══ Extracted information ══

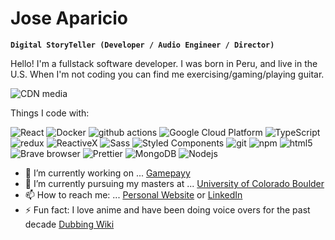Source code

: # Jose Aparicio

**`Digital StoryTeller (Developer / Audio Engineer / Director)`**

Hello! I'm a fullstack software developer. I was born in Peru, and live in the U.S. When I'm not coding you can find me exercising/gaming/playing guitar.

<img class="m-0 max-h-full max-w-full" src="https://preview.redd.it/coding-by-pixel-jeff-v0-n8agw6z2smyb1.gif?width=640&amp;crop=smart&amp;format=png8&amp;s=679eed1a65d31994e6f7220e9be8fca509c000ff" alt="CDN media">

Things I code with:

<p>
  <img alt="React" src="https://img.shields.io/badge/-React-45b8d8?style=flat-square&logo=react&logoColor=white" />
  <img alt="Docker" src="https://img.shields.io/badge/-Docker-46a2f1?style=flat-square&logo=docker&logoColor=white" />
  <img alt="github actions" src="https://img.shields.io/badge/-Github_Actions-2088FF?style=flat-square&logo=github-actions&logoColor=white" />
  <img alt="Google Cloud Platform" src="https://img.shields.io/badge/-Google_Cloud_Platform-1a73e8?style=flat-square&logo=google-cloud&logoColor=white" />
  <img alt="TypeScript" src="https://img.shields.io/badge/-TypeScript-007ACC?style=flat-square&logo=typescript&logoColor=white" />
  <img alt="redux" src="https://img.shields.io/badge/-Redux-764ABC?style=flat-square&logo=redux&logoColor=white" />
  <img alt="ReactiveX" src="https://img.shields.io/badge/-RxJs-B7178C?style=flat-square&logo=reactivex&logoColor=white" />
  <img alt="Sass" src="https://img.shields.io/badge/-Sass-CC6699?style=flat-square&logo=sass&logoColor=white" />
  <img alt="Styled Components" src="https://img.shields.io/badge/-Styled_Components-db7092?style=flat-square&logo=styled-components&logoColor=white" />
  <img alt="git" src="https://img.shields.io/badge/-Git-F05032?style=flat-square&logo=git&logoColor=white" />
  <img alt="npm" src="https://img.shields.io/badge/-NPM-CB3837?style=flat-square&logo=npm&logoColor=white" />
  <img alt="html5" src="https://img.shields.io/badge/-HTML5-E34F26?style=flat-square&logo=html5&logoColor=white" />
  <img alt="Brave browser" src="https://img.shields.io/badge/-Brave_Browser-FB542B?style=flat-square&logo=brave&logoColor=white" />
  <img alt="Prettier" src="https://img.shields.io/badge/-Prettier-F7B93E?style=flat-square&logo=prettier&logoColor=white" />
  <img alt="MongoDB" src="https://img.shields.io/badge/-MongoDB-13aa52?style=flat-square&logo=mongodb&logoColor=white" />
  <img alt="Nodejs" src="https://img.shields.io/badge/-Nodejs-43853d?style=flat-square&logo=Node.js&logoColor=white" />
</p>

<ul>
<li>🔭 I’m currently working on ... <a href="https://www.gamepayy.com" target="_blank" rel="noopener noreferrer">Gamepayy</a></li>
<li>🌱 I’m currently pursuing my masters at ... <a href="https://www.colorado.edu/" target="_blank" rel="noopener noreferrer">University of Colorado Boulder</a></li>
<li>📫 How to reach me: ... <a href="https://joseaparicio.dev" target="_blank" rel="noopener noreferrer">Personal Website</a> or <a href="https://www.linkedin.com/in/jfacade" target="_blank" rel="noopener noreferrer">LinkedIn</a></li>
<li>⚡ Fun fact: I love anime and have been doing voice overs for the past decade <a href="https://doblaje.fandom.com/es/wiki/Jos%C3%A9_Aparicio" target="_blank" rel="noopener noreferrer">Dubbing Wiki</a></li>
</ul>



<!--
**jluiscool/jluiscool** is a ✨ _special_ ✨ repository because its `README.md` (this file) appears on your GitHub profile.

Here are some ideas to get you started:

- 🔭 I’m currently working on ...
- 🌱 I’m currently learning ...
- 👯 I’m looking to collaborate on ...
- 🤔 I’m looking for help with ...
- 💬 Ask me about ...
- 📫 How to reach me: ...
- 😄 Pronouns: ...
- ⚡ Fun fact: ...
-->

═══

▸ **Task directions**: Leave the images aside and return the records above exactly as written.

▸ **Exercise solution**:
Source code

: # Jose Aparicio

**`Digital StoryTeller (Developer / Audio Engineer / Director)`**

Hello! I'm a fullstack software developer. I was born in Peru, and live in the U.S. When I'm not coding you can find me exercising/gaming/playing guitar.

<img class="m-0 max-h-full max-w-full" src="https://preview.redd.it/coding-by-pixel-jeff-v0-n8agw6z2smyb1.gif?width=640&amp;crop=smart&amp;format=png8&amp;s=679eed1a65d31994e6f7220e9be8fca509c000ff" alt="CDN media">

Things I code with:

<p>
  <img alt="React" src="https://img.shields.io/badge/-React-45b8d8?style=flat-square&logo=react&logoColor=white" />
  <img alt="Docker" src="https://img.shields.io/badge/-Docker-46a2f1?style=flat-square&logo=docker&logoColor=white" />
  <img alt="github actions" src="https://img.shields.io/badge/-Github_Actions-2088FF?style=flat-square&logo=github-actions&logoColor=white" />
  <img alt="Google Cloud Platform" src="https://img.shields.io/badge/-Google_Cloud_Platform-1a73e8?style=flat-square&logo=google-cloud&logoColor=white" />
  <img alt="TypeScript" src="https://img.shields.io/badge/-TypeScript-007ACC?style=flat-square&logo=typescript&logoColor=white" />
  <img alt="redux" src="https://img.shields.io/badge/-Redux-764ABC?style=flat-square&logo=redux&logoColor=white" />
  <img alt="ReactiveX" src="https://img.shields.io/badge/-RxJs-B7178C?style=flat-square&logo=reactivex&logoColor=white" />
  <img alt="Sass" src="https://img.shields.io/badge/-Sass-CC6699?style=flat-square&logo=sass&logoColor=white" />
  <img alt="Styled Components" src="https://img.shields.io/badge/-Styled_Components-db7092?style=flat-square&logo=styled-components&logoColor=white" />
  <img alt="git" src="https://img.shields.io/badge/-Git-F05032?style=flat-square&logo=git&logoColor=white" />
  <img alt="npm" src="https://img.shields.io/badge/-NPM-CB3837?style=flat-square&logo=npm&logoColor=white" />
  <img alt="html5" src="https://img.shields.io/badge/-HTML5-E34F26?style=flat-square&logo=html5&logoColor=white" />
  <img alt="Brave browser" src="https://img.shields.io/badge/-Brave_Browser-FB542B?style=flat-square&logo=brave&logoColor=white" />
  <img alt="Prettier" src="https://img.shields.io/badge/-Prettier-F7B93E?style=flat-square&logo=prettier&logoColor=white" />
  <img alt="MongoDB" src="https://img.shields.io/badge/-MongoDB-13aa52?style=flat-square&logo=mongodb&logoColor=white" />
  <img alt="Nodejs" src="https://img.shields.io/badge/-Nodejs-43853d?style=flat-square&logo=Node.js&logoColor=white" />
</p>

<ul>
<li>🔭 I’m currently working on ... <a href="https://www.gamepayy.com" target="_blank" rel="noopener noreferrer">Gamepayy</a></li>
<li>🌱 I’m currently pursuing my masters at ... <a href="https://www.colorado.edu/" target="_blank" rel="noopener noreferrer">University of Colorado Boulder</a></li>
<li>📫 How to reach me: ... <a href="https://joseaparicio.dev" target="_blank" rel="noopener noreferrer">Personal Website</a> or <a href="https://www.linkedin.com/in/jfacade" target="_blank" rel="noopener noreferrer">LinkedIn</a></li>
<li>⚡ Fun fact: I love anime and have been doing voice overs for the past decade <a href="https://doblaje.fandom.com/es/wiki/Jos%C3%A9_Aparicio" target="_blank" rel="noopener noreferrer">Dubbing Wiki</a></li>
</ul>



<!--
**jluiscool/jluiscool** is a ✨ _special_ ✨ repository because its `README.md` (this file) appears on your GitHub profile.

Here are some ideas to get you started:

- 🔭 I’m currently working on ...
- 🌱 I’m currently learning ...
- 👯 I’m looking to collaborate on ...
- 🤔 I’m looking for help with ...
- 💬 Ask me about ...
- 📫 How to reach me: ...
- 😄 Pronouns: ...
- ⚡ Fun fact: ...
-->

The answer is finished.